SIRTIMIZDA YUMURTA KÜFESİ TAŞIYORUZ
Bu ülke demokratik, laik, sosyal bir hukuk devleti olarak daha ileri seviyelere ulaşmayı, yaklaşmayı amaç edinmemeli mi? Bundan niye rahatsız oluyorsunuz? Ama biz onlar kadar sorumsuz davranamayız. Çünkü biz sırtımızda yumurta küfesi taşıyoruz. Hassas olmak, sağduyulu olmak, serinkanlı davranmak durumundayız. Milletimizin kazanımlarını, ülkemizin selametini hassas bir şekilde korumak, gözetmek durumundayız. Bizim hassasiyetimizi; AK Parti'nin iktidarını sürdürmekle izah etmek, son derece yanlış olur. Bizim hassasiyetimiz, milli iradenin, demokrasinin, hukukun kurumsallaşmasına, sistemin çağdaş standartlarına ulaşmasına yöneliktir. Bu bir koltuk kavgası değildir, bu bir demokrasi ve hukuk mücadelesidir, bu kişisel bir ikbal mücadelesi değildir. Bu, Türkiye'yi aydınlık geleceğe ulaştırma, Türk milletinin hak ve hukukunu geliştirme mücadelesidir. Biz aynı hassasiyeti, aynı soğukkanlılığı siyaset alanlarında görmek istiyoruz. ''
KÖŞE YAZARLARI
'Neden bugün, neden şimdi, neden 7 yıl beklediniz?' diye
soranlara da diyorum ki Türkiye, bu demokratik olgunluğa ancak
bugün ulaşmıştır. Şartlar bugün oluşmuştur, buraya kolay gelmedik.

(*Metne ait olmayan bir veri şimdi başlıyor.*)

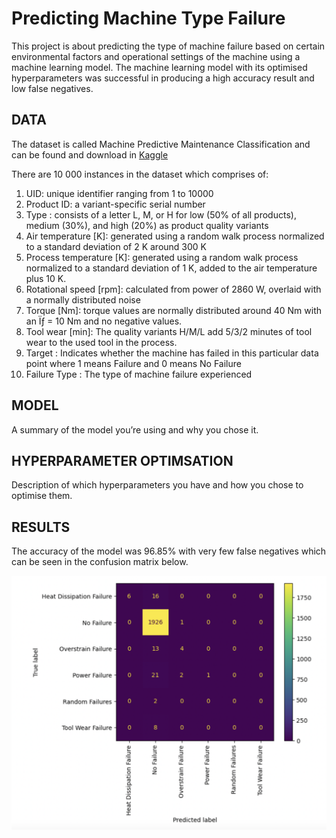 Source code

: # Predicting Machine Type Failure

This project is about predicting the type of machine failure based on certain environmental factors and operational settings of the machine using a machine learning model. The machine learning model with its optimised hyperparameters was successful in producing a high accuracy result and low false negatives.

## DATA
The dataset is called Machine Predictive Maintenance Classification and can be found and download in [Kaggle](https://www.kaggle.com/datasets/shivamb/machine-predictive-maintenance-classification)

There are 10 000 instances in the dataset which comprises of:

1. UID: unique identifier ranging from 1 to 10000
2. Product ID: a variant-specific serial number
3. Type : consists of a letter L, M, or H for low (50% of all products), medium (30%), and high (20%) as product quality variants
4. Air temperature [K]: generated using a random walk process normalized to a standard deviation of 2 K around 300 K
5. Process temperature [K]: generated using a random walk process normalized to a standard deviation of 1 K, added to the air temperature plus 10 K.
6. Rotational speed [rpm]: calculated from power of 2860 W, overlaid with a normally distributed noise
7. Torque [Nm]: torque values are normally distributed around 40 Nm with an Ïƒ = 10 Nm and no negative values.
8. Tool wear [min]: The quality variants H/M/L add 5/3/2 minutes of tool wear to the used tool in the process.
9. Target : Indicates whether the machine has failed in this particular data point where 1 means Failure and 0 means No Failure
10. Failure Type : The type of machine failure experienced

## MODEL 
A summary of the model you’re using and why you chose it. 

## HYPERPARAMETER OPTIMSATION
Description of which hyperparameters you have and how you chose to optimise them. 

## RESULTS
The accuracy of the model was 96.85% with very few false negatives which can be seen in the confusion matrix below.

![Screenshot](conf_matrix.png)
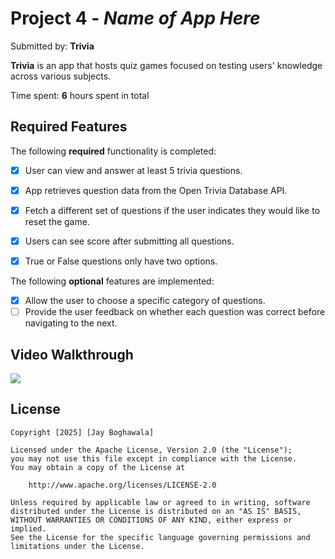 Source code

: # Project 4 - *Name of App Here*

Submitted by: **Trivia**

**Trivia** is an app that hosts quiz games focused on testing users' knowledge across various subjects.

Time spent: **6** hours spent in total

## Required Features

The following **required** functionality is completed:

- [x] User can view and answer at least 5 trivia questions.
- [x] App retrieves question data from the Open Trivia Database API.
- [x] Fetch a different set of questions if the user indicates they would like to reset the game.
- [x] Users can see score after submitting all questions.
- [x] True or False questions only have two options.


The following **optional** features are implemented:

  
- [x] Allow the user to choose a specific category of questions.
- [ ] Provide the user feedback on whether each question was correct before navigating to the next.

## Video Walkthrough

<div>
    <a href="https://www.loom.com/share/0badf8188a9d4e208bc7895b0aa773f6">
    </a>
    <a href="https://www.loom.com/share/0badf8188a9d4e208bc7895b0aa773f6">
      <img style="max-width:300px;" src="https://cdn.loom.com/sessions/thumbnails/0badf8188a9d4e208bc7895b0aa773f6-b2a9231dca3274f1-full-play.gif">
    </a>
  </div>


## License

    Copyright [2025] [Jay Boghawala]

    Licensed under the Apache License, Version 2.0 (the "License");
    you may not use this file except in compliance with the License.
    You may obtain a copy of the License at

        http://www.apache.org/licenses/LICENSE-2.0

    Unless required by applicable law or agreed to in writing, software
    distributed under the License is distributed on an "AS IS" BASIS,
    WITHOUT WARRANTIES OR CONDITIONS OF ANY KIND, either express or implied.
    See the License for the specific language governing permissions and
    limitations under the License.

Onun için bugün bu konuları ele alıyoruz. Ama bunu yazan ve
çizenlere de ayrıca söylüyorum; 10 yıl öncesine bir gidelim,
bakalım, 10 yıl öncesinde köşende böyle yazı yazabiliyor muydun?
Var mıydı böyle bir şey? 'Ferman buyurdunuz efendim' diyordunuz. O
günlerinizi çok iyi biliyoruz.
1992-2003 ARASI 14 BİN İŞÇİ İŞLERİNDEN
ÇIKARILDI
Ankara'da ''TEKEL işçilerinin bir kısmının'' 6 haftadır eylem yaptığını belirten Başbakan Erdoğan, 1992-2003 yılları arasında 14 bin işçinin özelleştirmeler nedeniyle kıdem, ihbar ve iş kaybı tazminatlarının ödenerek işlerinden çıkarıldıklarını anımsattı.
İYİ NİYET GÖSTERGESİ 4C
2004 yılında işçi sendikalarıyla yaptıkları müzakerelerin ardından,
işçi sendikalarının talebi doğrultusunda, onlarla birlikte
çalışarak 4-C uygulamasını başlatıklarını hatırlatan Erdoğan,
''Onlarla birlikte başlattığımız bu süreci şimdi aynı
sendikalar inkar ediyor. '4-C'nin gündemden çıkarılması lazım, 4-C
kölelik anlayışıdır' diyorlar, aynı kişiler. Bu nasıl bir
dürüstlük? İşe ciddiyetle yaklaşmamız lazım. Biz
'özelleştirmelerden dolayı kimse işinden olmayacak. Hatta bizden
önce işini kaybetmiş olan 14 bin işçiyi de 4-C kapsamına alacağız'
dedik ve aldık Bu iktidar mı işçiye karşı?'' diye sordu.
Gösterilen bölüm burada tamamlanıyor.